JavaScript found in trash – worth millions

Since 2006, we’ve been in the midst of a programming revolution on the web that hasn’t been led by the big guns. In fact, the people have spurned Sun’s Java, Microsoft’s .NET, and even the open source PHP when it came to adding some functionality above that of the simple link on a web page. The server based languages are just getting too complex for the guy who wants a little action on the page and used to grab a cgi piece of code he really didn’t understand.

Actually the revolution was more about dusting off a very valuable work of art and seeing that it had more value than originally thought of. It’s almost as exciting as going to the Antiques Roadshow and finding that your old found-in-the-trash painting of odd brushstrokes is by one of the great Mexican masters of modern art worth over a million bucks. The real art I’m talking about is JavaScript (ECMAScript for you purists).

JavaScript has gotten a bad reputation for doing bad things. Pop-unders were annoyances and JavaScript made it easy to track all your browsed pages making some marketing sense out of it which drew the wrath of the privacy minded folk. But now the user interface madness has settled down and we’re taking a second look at this red headed stepchild language.

It’s not the little guys who are noticing but Microsoft and people like Nokia, the largest cell phone manufacturer in the wireless world, that are starting to rally around this misunderstood language. JavaScript was much ahead of its time with strange object-oriented syntax that more resembles the cutting edge functional programming style rather than the current OO style. But it was in need of standardization and simplification.

The open source community (read programmers who don’t date much) started providing alternate ways of using JavaScript that helped us solve the standards issues and make it easy and once again fun to use. The top contenders were jQuery, MooTools, and Dojo. Even Google got involved with storing those libraries of code in a common place and wrote a library for Java programmers that generated JavaScript.

What happened just last week is that the big guns got back in the game. Microsoft is adding jQuery to their core development code. Wait a minute. That’s Microsoft, the Great Beast of the Northwest who either buys you, out markets you, or beats you into a pulp with their lawyers?
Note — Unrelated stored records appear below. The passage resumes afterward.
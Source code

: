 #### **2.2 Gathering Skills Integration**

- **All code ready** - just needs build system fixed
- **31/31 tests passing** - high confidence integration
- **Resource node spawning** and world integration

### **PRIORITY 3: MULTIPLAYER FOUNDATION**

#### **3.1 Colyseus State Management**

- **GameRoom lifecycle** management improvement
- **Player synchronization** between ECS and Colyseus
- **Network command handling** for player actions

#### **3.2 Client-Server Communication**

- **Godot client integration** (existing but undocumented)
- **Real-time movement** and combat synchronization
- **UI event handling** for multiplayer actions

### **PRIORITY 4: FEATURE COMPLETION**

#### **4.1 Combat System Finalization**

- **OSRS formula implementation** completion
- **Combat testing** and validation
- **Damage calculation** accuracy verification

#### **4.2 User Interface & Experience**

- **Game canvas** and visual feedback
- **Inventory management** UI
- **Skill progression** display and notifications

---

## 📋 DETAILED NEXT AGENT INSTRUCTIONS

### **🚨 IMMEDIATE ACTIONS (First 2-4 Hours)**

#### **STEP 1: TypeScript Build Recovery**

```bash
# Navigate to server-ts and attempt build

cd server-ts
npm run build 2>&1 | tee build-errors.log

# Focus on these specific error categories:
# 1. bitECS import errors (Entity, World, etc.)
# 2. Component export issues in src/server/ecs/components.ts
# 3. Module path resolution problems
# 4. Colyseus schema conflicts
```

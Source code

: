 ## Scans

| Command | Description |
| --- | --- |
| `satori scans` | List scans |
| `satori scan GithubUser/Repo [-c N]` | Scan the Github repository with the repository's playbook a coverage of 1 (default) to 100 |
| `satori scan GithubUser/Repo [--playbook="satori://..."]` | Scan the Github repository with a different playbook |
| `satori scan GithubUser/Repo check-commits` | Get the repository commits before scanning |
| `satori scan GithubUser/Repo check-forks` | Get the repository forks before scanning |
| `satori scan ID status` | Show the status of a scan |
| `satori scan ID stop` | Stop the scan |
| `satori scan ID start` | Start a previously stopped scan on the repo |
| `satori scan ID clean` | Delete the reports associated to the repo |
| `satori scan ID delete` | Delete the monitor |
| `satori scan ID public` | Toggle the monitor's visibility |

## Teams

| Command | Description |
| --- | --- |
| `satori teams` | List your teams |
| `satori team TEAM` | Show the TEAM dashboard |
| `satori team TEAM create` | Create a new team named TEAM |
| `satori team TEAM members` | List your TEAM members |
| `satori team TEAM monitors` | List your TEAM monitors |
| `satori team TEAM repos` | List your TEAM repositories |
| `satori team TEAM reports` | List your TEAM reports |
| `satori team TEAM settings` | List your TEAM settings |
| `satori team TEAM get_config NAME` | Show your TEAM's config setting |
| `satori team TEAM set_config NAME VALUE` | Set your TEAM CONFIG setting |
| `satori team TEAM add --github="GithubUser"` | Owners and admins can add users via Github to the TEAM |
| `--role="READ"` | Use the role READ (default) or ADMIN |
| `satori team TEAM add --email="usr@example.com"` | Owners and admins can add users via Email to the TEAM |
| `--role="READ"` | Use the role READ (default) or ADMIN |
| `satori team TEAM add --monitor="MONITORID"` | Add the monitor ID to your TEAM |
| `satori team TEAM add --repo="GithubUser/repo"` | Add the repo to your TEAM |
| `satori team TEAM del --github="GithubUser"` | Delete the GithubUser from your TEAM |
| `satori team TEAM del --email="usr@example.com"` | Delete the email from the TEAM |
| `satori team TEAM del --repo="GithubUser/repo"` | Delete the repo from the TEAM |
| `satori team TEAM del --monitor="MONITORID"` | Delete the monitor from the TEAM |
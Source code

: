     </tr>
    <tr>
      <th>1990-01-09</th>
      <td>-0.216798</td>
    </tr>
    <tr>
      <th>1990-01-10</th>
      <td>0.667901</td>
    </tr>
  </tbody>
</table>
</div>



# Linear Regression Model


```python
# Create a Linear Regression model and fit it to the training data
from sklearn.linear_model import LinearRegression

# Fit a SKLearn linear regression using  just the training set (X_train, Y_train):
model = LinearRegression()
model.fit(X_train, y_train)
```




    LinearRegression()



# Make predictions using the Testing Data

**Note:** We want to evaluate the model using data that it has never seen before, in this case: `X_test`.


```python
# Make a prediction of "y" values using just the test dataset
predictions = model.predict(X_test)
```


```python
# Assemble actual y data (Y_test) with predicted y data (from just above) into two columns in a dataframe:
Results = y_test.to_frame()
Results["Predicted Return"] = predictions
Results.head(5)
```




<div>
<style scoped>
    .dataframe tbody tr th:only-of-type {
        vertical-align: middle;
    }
And they’re adding open source to Visual Studio with their own jQuery components?

Well, that’s nothing new to Oracle who has been building and integrating Java and Java open source components into their architecture for years. Even Java is open source now. The right model is more of a big picture play than a little product profit. Oracle has shown itself to be solid as a systems integrator and Microsoft is finally starting to see the light.

And Nokia will be adding jQuery to a browser in their 100 million or so phones that they ship every quarter. Developers will be able to use it as well for better applications that will help them regain market share back from the iPhone.

The start of this revolution from the flotsam and jetsam of the web world is going to bring life to Web 2.0 sites. And now the stamp of approval on a common code library that makes JavaScript easy again will make for some exciting times. Visual effects, server code integration with Ajax, and total control of the browser is within reach of many more programmers than ever before. Look over some of the exciting jQuery powered web sites to see where we are going.